→ WHAT NEEDS TO BE DONE
Repeat the entries that appear below, exactly and in full.

→ EXTRACTED DATA
::::::
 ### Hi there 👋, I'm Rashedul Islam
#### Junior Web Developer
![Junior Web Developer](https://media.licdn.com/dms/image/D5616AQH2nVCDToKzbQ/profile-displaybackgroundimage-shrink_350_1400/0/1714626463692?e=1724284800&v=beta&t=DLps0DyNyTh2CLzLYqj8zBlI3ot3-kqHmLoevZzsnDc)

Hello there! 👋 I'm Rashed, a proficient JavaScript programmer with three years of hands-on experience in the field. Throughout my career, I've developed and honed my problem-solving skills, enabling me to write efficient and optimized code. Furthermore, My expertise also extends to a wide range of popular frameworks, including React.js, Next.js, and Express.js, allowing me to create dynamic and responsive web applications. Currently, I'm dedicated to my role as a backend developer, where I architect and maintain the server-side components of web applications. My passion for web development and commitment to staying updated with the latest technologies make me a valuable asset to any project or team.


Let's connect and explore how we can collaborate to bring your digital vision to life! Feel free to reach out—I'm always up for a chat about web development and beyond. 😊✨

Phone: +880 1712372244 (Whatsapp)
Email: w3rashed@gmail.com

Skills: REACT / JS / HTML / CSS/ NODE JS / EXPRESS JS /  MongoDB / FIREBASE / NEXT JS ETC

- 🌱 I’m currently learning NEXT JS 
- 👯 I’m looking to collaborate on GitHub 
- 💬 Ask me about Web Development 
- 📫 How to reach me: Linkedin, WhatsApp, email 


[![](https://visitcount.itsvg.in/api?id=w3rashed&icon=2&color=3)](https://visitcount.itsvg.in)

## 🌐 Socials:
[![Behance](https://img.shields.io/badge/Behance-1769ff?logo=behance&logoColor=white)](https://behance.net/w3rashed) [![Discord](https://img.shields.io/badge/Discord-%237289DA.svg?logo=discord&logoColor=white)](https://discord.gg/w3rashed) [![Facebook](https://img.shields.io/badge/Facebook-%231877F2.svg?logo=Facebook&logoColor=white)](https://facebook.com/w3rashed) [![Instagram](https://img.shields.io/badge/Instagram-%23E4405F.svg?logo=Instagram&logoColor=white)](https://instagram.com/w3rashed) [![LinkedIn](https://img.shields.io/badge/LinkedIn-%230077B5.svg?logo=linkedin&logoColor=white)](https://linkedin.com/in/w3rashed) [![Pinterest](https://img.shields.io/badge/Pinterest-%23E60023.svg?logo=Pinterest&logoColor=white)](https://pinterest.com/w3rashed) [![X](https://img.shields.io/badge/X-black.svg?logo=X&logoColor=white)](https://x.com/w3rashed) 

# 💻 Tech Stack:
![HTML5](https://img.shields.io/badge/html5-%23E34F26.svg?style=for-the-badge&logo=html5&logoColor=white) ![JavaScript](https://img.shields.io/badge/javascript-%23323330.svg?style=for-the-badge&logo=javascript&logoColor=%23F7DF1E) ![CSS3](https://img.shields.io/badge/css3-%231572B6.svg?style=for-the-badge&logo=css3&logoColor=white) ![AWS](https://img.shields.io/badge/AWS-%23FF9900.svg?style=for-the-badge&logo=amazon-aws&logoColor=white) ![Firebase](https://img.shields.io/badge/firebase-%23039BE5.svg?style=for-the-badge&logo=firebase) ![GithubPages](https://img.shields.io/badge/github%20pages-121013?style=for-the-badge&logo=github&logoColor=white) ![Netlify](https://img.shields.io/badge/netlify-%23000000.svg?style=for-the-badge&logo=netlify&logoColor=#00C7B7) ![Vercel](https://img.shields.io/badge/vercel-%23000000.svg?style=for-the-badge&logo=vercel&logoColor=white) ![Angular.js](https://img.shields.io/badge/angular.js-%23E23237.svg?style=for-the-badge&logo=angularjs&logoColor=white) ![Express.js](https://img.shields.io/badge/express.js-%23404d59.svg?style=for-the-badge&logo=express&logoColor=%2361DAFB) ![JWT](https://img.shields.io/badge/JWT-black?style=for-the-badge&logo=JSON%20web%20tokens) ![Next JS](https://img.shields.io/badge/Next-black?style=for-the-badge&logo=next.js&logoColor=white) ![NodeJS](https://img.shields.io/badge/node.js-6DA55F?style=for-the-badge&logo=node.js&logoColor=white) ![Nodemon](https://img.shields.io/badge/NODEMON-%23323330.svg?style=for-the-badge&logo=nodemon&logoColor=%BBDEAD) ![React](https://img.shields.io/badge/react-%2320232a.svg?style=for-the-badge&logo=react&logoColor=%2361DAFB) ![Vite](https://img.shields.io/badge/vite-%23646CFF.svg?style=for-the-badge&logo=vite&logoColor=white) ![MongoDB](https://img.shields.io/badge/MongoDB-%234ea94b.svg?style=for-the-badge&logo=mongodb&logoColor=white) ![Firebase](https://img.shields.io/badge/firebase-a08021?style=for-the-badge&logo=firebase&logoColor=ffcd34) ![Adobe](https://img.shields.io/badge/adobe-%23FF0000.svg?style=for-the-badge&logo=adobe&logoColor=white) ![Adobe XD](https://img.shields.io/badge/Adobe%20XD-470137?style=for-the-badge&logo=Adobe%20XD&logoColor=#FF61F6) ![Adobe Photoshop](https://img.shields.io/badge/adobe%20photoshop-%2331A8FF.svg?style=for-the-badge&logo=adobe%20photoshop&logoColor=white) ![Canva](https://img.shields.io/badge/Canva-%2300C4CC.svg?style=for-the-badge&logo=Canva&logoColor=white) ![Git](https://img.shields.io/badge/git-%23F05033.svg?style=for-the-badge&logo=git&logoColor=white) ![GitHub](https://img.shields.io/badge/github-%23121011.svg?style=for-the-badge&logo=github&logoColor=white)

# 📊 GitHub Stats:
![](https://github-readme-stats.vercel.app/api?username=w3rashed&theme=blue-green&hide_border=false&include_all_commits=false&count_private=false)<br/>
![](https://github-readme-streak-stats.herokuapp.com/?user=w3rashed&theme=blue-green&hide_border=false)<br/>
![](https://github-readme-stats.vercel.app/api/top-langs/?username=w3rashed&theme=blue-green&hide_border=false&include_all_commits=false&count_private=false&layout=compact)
::::::
→ EXPECTED OUTPUT
 ### Hi there 👋, I'm Rashedul Islam
#### Junior Web Developer
![Junior Web Developer](https://media.licdn.com/dms/image/D5616AQH2nVCDToKzbQ/profile-displaybackgroundimage-shrink_350_1400/0/1714626463692?e=1724284800&v=beta&t=DLps0DyNyTh2CLzLYqj8zBlI3ot3-kqHmLoevZzsnDc)

Hello there! 👋 I'm Rashed, a proficient JavaScript programmer with three years of hands-on experience in the field. Throughout my career, I've developed and honed my problem-solving skills, enabling me to write efficient and optimized code. Furthermore, My expertise also extends to a wide range of popular frameworks, including React.js, Next.js, and Express.js, allowing me to create dynamic and responsive web applications. Currently, I'm dedicated to my role as a backend developer, where I architect and maintain the server-side components of web applications. My passion for web development and commitment to staying updated with the latest technologies make me a valuable asset to any project or team.


Let's connect and explore how we can collaborate to bring your digital vision to life! Feel free to reach out—I'm always up for a chat about web development and beyond. 😊✨

Phone: +880 1712372244 (Whatsapp)
Email: w3rashed@gmail.com

Skills: REACT / JS / HTML / CSS/ NODE JS / EXPRESS JS /  MongoDB / FIREBASE / NEXT JS ETC

- 🌱 I’m currently learning NEXT JS 
- 👯 I’m looking to collaborate on GitHub 
- 💬 Ask me about Web Development 
- 📫 How to reach me: Linkedin, WhatsApp, email 


[![](https://visitcount.itsvg.in/api?id=w3rashed&icon=2&color=3)](https://visitcount.itsvg.in)

## 🌐 Socials:
[![Behance](https://img.shields.io/badge/Behance-1769ff?logo=behance&logoColor=white)](https://behance.net/w3rashed) [![Discord](https://img.shields.io/badge/Discord-%237289DA.svg?logo=discord&logoColor=white)](https://discord.gg/w3rashed) [![Facebook](https://img.shields.io/badge/Facebook-%231877F2.svg?logo=Facebook&logoColor=white)](https://facebook.com/w3rashed) [![Instagram](https://img.shields.io/badge/Instagram-%23E4405F.svg?logo=Instagram&logoColor=white)](https://instagram.com/w3rashed) [![LinkedIn](https://img.shields.io/badge/LinkedIn-%230077B5.svg?logo=linkedin&logoColor=white)](https://linkedin.com/in/w3rashed) [![Pinterest](https://img.shields.io/badge/Pinterest-%23E60023.svg?logo=Pinterest&logoColor=white)](https://pinterest.com/w3rashed) [![X](https://img.shields.io/badge/X-black.svg?logo=X&logoColor=white)](https://x.com/w3rashed) 

# 💻 Tech Stack:
![HTML5](https://img.shields.io/badge/html5-%23E34F26.svg?style=for-the-badge&logo=html5&logoColor=white) ![JavaScript](https://img.shields.io/badge/javascript-%23323330.svg?style=for-the-badge&logo=javascript&logoColor=%23F7DF1E) ![CSS3](https://img.shields.io/badge/css3-%231572B6.svg?style=for-the-badge&logo=css3&logoColor=white) ![AWS](https://img.shields.io/badge/AWS-%23FF9900.svg?style=for-the-badge&logo=amazon-aws&logoColor=white) ![Firebase](https://img.shields.io/badge/firebase-%23039BE5.svg?style=for-the-badge&logo=firebase) ![GithubPages](https://img.shields.io/badge/github%20pages-121013?style=for-the-badge&logo=github&logoColor=white) ![Netlify](https://img.shields.io/badge/netlify-%23000000.svg?style=for-the-badge&logo=netlify&logoColor=#00C7B7) ![Vercel](https://img.shields.io/badge/vercel-%23000000.svg?style=for-the-badge&logo=vercel&logoColor=white) ![Angular.js](https://img.shields.io/badge/angular.js-%23E23237.svg?style=for-the-badge&logo=angularjs&logoColor=white) ![Express.js](https://img.shields.io/badge/express.js-%23404d59.svg?style=for-the-badge&logo=express&logoColor=%2361DAFB) ![JWT](https://img.shields.io/badge/JWT-black?style=for-the-badge&logo=JSON%20web%20tokens) ![Next JS](https://img.shields.io/badge/Next-black?style=for-the-badge&logo=next.js&logoColor=white) ![NodeJS](https://img.shields.io/badge/node.js-6DA55F?style=for-the-badge&logo=node.js&logoColor=white) ![Nodemon](https://img.shields.io/badge/NODEMON-%23323330.svg?style=for-the-badge&logo=nodemon&logoColor=%BBDEAD) ![React](https://img.shields.io/badge/react-%2320232a.svg?style=for-the-badge&logo=react&logoColor=%2361DAFB) ![Vite](https://img.shields.io/badge/vite-%23646CFF.svg?style=for-the-badge&logo=vite&logoColor=white) ![MongoDB](https://img.shields.io/badge/MongoDB-%234ea94b.svg?style=for-the-badge&logo=mongodb&logoColor=white) ![Firebase](https://img.shields.io/badge/firebase-a08021?style=for-the-badge&logo=firebase&logoColor=ffcd34) ![Adobe](https://img.shields.io/badge/adobe-%23FF0000.svg?style=for-the-badge&logo=adobe&logoColor=white) ![Adobe XD](https://img.shields.io/badge/Adobe%20XD-470137?style=for-the-badge&logo=Adobe%20XD&logoColor=#FF61F6) ![Adobe Photoshop](https://img.shields.io/badge/adobe%20photoshop-%2331A8FF.svg?style=for-the-badge&logo=adobe%20photoshop&logoColor=white) ![Canva](https://img.shields.io/badge/Canva-%2300C4CC.svg?style=for-the-badge&logo=Canva&logoColor=white) ![Git](https://img.shields.io/badge/git-%23F05033.svg?style=for-the-badge&logo=git&logoColor=white) ![GitHub](https://img.shields.io/badge/github-%23121011.svg?style=for-the-badge&logo=github&logoColor=white)

# 📊 GitHub Stats:
![](https://github-readme-stats.vercel.app/api?username=w3rashed&theme=blue-green&hide_border=false&include_all_commits=false&count_private=false)<br/>
![](https://github-readme-streak-stats.herokuapp.com/?user=w3rashed&theme=blue-green&hide_border=false)<br/>
![](https://github-readme-stats.vercel.app/api/top-langs/?username=w3rashed&theme=blue-green&hide_border=false&include_all_commits=false&count_private=false&layout=compact)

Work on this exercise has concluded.